> **Stored dataset items**:
────────────────
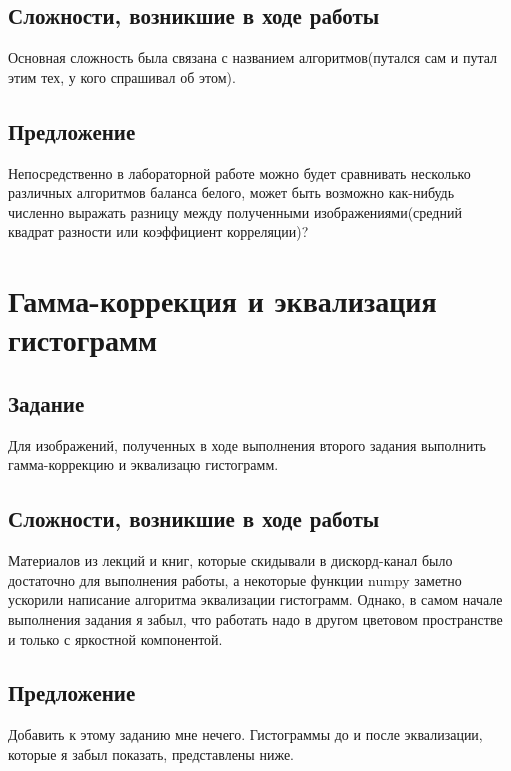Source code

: \documentclass[a4paper,14pt]{extarticle} %
\begin{document}
\subsection{Сложности, возникшие в ходе работы}
Основная сложность была связана с названием алгоритмов(путался сам и путал этим тех, у кого спрашивал об этом).\\

\subsection{Предложение}
Непосредственно в лабораторной работе можно будет сравнивать несколько различных алгоритмов баланса белого, может быть возможно как-нибудь численно выражать разницу между полученными изображениями(средний квадрат разности или коэффициент корреляции)?\\

\pagebreak

\section{Гамма-коррекция и эквализация гистограмм}

\subsection{Задание}
Для изображений, полученных в ходе выполнения второго задания выполнить гамма-коррекцию и эквализацю гистограмм. 

\subsection{Сложности, возникшие в ходе работы}
Материалов из лекций и книг, которые скидывали в дискорд-канал было достаточно для выполнения работы, а некоторые функции numpy заметно ускорили написание алгоритма эквализации гистограмм. Однако, в самом начале выполнения задания я забыл, что работать надо в другом цветовом пространстве и только с яркостной компонентой. 

\subsection{Предложение}
Добавить к этому заданию мне нечего. Гистограммы до и после эквализации, которые я забыл показать, представлены ниже.\\
\end{document}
────────────────
> **Your instructions**: With "которые" as the string to find, copy every line of the records that holds it.

> **Reply**:
Материалов из лекций и книг, которые скидывали в дискорд-канал было достаточно для выполнения работы, а некоторые функции numpy заметно ускорили написание алгоритма эквализации гистограмм. Однако, в самом начале выполнения задания я забыл, что работать надо в другом цветовом пространстве и только с яркостной компонентой. 
Добавить к этому заданию мне нечего. Гистограммы до и после эквализации, которые я забыл показать, представлены ниже.\\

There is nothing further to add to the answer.